TURA | June 21, 2019:
In a major relief to residents, none of the Japanese Encephalitis (JE) cases that until now were thought to be positive, have shown any symptoms of the disease as per the latest reports of the Central team that visited Tura in West Garo Hills.
The latest reports come in when the entire region was in a state of panic and is a complete volte face to earlier announcements.
The revelation came about this evening after a conversation with the deputy commissioner of West Garo Hills (WGH) who confirmed the earlier cases were only a false alarm and none of the patients have contracted the disease, including those diagnosed earlier through local hospitals.
According to reports available yesterday, 17 cases of JE detection had come about in the district of West and South Garo Hills, with most of them being from Tura. As to how the cases earlier were diagnosed with having contracted JE is still being looked into.
“We have called a meeting of local committee members as well as all stake holders involved in the matter tomorrow. None of the cases are clinically positive for AES as per the Central medical team. We are however maintaining precautions and the meeting tomorrow will carry the same message,” said Ram Singh.
Alarm bells had rung across the state due to the panic set in after the announcement of detection of JE leading to the entire state medical unit along with the CM, Conrad K Sangma, coming down to Tura to take stock of the situation as well as to try and prevent further outbreaks.
Pig rearers within the town were also off loaded of their stock owing to the crackdown of the district administration within town limits.
Meanwhile, panic has set in after reports of 17 cases of JE being detected in Garo Hills leading to panic with many people buying medicines. CEPARD, an NGO from the region has hit out at the non availability of medicines for JE vaccination in the Tura Civil Hospital while private hospitals in Tura are making a huge profit – selling the vaccines for Rs 675 each.

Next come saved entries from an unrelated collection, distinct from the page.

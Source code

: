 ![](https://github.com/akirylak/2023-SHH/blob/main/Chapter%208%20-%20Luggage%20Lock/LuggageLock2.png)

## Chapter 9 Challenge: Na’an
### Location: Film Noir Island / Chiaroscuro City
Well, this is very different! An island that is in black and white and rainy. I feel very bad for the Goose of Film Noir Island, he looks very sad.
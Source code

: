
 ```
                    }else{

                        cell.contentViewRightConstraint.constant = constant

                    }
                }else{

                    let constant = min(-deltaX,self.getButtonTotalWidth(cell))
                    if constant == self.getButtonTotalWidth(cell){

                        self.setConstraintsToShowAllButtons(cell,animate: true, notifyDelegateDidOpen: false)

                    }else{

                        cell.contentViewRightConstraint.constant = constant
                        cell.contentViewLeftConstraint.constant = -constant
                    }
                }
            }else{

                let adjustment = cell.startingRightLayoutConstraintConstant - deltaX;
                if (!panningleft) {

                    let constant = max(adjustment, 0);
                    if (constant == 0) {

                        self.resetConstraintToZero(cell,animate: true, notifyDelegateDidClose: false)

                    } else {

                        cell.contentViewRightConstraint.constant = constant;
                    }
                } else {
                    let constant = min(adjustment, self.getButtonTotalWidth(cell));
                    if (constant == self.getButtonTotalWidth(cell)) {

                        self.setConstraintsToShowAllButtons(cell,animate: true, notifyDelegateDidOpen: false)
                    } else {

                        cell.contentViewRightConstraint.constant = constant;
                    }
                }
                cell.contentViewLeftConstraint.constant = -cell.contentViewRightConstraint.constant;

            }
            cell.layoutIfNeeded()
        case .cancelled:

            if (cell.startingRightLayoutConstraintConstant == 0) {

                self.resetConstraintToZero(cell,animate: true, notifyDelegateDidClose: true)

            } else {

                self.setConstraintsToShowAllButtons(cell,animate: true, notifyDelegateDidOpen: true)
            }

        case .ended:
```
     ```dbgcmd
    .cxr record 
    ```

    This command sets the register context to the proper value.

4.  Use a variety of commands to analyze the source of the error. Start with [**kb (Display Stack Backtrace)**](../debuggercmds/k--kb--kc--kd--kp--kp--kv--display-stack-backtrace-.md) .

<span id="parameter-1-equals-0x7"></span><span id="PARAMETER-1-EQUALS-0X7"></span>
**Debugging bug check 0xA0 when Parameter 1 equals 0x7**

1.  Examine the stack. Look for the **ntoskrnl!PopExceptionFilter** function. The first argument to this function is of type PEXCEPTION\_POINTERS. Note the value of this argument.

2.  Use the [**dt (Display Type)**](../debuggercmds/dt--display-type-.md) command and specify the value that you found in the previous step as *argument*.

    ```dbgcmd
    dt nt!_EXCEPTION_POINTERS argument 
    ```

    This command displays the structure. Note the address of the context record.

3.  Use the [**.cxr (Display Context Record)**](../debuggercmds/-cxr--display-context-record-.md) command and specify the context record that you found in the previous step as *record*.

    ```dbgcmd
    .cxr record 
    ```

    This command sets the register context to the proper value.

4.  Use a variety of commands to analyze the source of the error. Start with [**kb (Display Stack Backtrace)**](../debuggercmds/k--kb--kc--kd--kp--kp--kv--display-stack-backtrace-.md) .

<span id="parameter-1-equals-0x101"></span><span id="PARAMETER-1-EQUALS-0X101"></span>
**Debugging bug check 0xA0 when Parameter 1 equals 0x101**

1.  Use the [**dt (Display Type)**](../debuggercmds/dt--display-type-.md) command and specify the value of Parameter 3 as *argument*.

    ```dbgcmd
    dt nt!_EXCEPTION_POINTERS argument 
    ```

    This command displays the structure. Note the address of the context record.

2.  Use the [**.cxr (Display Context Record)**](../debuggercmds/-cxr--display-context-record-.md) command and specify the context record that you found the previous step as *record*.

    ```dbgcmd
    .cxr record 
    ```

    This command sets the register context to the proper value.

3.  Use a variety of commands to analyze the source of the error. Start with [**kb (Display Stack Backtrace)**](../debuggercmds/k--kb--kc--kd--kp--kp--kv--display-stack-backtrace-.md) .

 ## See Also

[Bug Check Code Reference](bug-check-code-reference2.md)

“Why has the government not made the medicines available to the people – most of who are poor? This is leading to many private hospitals making a killing at the expense of the common man. The government should take responsibility for ensuring the poor are able to afford the vaccination as well as medicines if they have contracted the disease,” said president of CEPARD, SR Sangma, prior to knowing that none of the cases tested positive for AES.